> **Material for this exercise**
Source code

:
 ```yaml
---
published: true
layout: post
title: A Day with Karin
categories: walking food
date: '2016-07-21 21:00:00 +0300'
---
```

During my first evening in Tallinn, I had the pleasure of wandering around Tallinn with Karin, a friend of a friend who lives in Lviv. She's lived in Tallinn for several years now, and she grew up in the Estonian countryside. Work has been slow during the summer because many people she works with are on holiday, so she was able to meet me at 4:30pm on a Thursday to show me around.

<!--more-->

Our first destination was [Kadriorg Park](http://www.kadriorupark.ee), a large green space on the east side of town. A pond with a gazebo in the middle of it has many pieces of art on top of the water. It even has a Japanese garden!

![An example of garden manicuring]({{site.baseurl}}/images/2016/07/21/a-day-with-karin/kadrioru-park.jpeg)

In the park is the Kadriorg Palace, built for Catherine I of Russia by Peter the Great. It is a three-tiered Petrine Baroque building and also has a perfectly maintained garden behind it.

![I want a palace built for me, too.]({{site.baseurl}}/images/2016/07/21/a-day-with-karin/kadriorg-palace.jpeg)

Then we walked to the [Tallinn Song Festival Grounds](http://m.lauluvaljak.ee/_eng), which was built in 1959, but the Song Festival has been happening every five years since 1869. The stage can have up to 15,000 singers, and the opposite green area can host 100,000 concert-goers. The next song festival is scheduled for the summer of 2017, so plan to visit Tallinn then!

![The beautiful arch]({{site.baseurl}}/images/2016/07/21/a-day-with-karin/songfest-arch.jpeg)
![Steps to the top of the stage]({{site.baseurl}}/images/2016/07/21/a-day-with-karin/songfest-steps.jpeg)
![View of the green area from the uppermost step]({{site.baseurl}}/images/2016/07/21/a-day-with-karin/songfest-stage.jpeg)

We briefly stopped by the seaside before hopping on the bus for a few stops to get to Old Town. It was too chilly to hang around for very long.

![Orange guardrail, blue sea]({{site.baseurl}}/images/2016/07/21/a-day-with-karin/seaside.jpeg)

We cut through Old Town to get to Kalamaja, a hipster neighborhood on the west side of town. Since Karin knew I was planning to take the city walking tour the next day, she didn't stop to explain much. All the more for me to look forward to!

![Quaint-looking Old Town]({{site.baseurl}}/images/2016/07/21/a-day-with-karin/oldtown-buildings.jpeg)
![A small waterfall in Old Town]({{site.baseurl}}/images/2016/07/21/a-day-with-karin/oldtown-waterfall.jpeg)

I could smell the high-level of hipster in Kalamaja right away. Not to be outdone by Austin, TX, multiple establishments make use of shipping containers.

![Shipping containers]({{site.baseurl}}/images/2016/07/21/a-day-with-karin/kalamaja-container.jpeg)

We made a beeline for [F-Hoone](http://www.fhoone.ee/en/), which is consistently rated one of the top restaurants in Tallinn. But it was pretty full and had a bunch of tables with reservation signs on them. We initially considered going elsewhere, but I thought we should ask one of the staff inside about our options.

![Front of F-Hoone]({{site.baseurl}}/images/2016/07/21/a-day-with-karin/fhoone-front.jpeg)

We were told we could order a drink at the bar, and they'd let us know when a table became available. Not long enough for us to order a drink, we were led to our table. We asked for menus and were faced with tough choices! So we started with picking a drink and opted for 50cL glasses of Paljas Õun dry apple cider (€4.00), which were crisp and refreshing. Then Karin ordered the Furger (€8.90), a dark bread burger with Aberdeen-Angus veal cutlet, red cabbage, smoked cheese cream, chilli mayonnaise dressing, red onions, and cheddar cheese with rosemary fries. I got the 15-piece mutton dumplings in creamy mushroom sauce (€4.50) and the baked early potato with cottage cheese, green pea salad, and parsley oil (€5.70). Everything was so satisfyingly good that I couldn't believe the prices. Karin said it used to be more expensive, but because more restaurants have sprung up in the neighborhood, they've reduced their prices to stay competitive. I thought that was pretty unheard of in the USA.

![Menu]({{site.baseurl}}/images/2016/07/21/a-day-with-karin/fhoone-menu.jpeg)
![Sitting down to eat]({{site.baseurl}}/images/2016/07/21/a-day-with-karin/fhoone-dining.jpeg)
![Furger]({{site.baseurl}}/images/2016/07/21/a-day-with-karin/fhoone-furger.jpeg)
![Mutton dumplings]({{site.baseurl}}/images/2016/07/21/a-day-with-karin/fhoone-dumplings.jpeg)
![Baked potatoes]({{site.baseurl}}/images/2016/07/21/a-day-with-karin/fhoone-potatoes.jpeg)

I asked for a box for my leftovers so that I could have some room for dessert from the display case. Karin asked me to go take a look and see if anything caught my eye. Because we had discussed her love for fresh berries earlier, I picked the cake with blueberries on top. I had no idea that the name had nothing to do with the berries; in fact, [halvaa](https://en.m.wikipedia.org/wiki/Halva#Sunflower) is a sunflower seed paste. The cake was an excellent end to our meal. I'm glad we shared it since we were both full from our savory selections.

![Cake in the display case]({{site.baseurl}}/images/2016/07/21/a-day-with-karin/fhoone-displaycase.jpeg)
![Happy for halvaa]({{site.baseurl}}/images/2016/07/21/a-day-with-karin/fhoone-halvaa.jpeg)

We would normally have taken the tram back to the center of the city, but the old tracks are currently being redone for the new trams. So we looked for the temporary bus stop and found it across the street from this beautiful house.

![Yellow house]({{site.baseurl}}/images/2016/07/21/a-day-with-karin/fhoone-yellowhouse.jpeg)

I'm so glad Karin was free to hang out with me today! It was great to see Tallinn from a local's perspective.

> **What the task asks**
Above are the records; from them, give again exactly the lines from the one containing "Our first destination" through the one containing "example of garden", both included.

> **Response**
Our first destination was [Kadriorg Park](http://www.kadriorupark.ee), a large green space on the east side of town. A pond with a gazebo in the middle of it has many pieces of art on top of the water. It even has a Japanese garden!

![An example of garden manicuring]({{site.baseurl}}/images/2016/07/21/a-day-with-karin/kadrioru-park.jpeg)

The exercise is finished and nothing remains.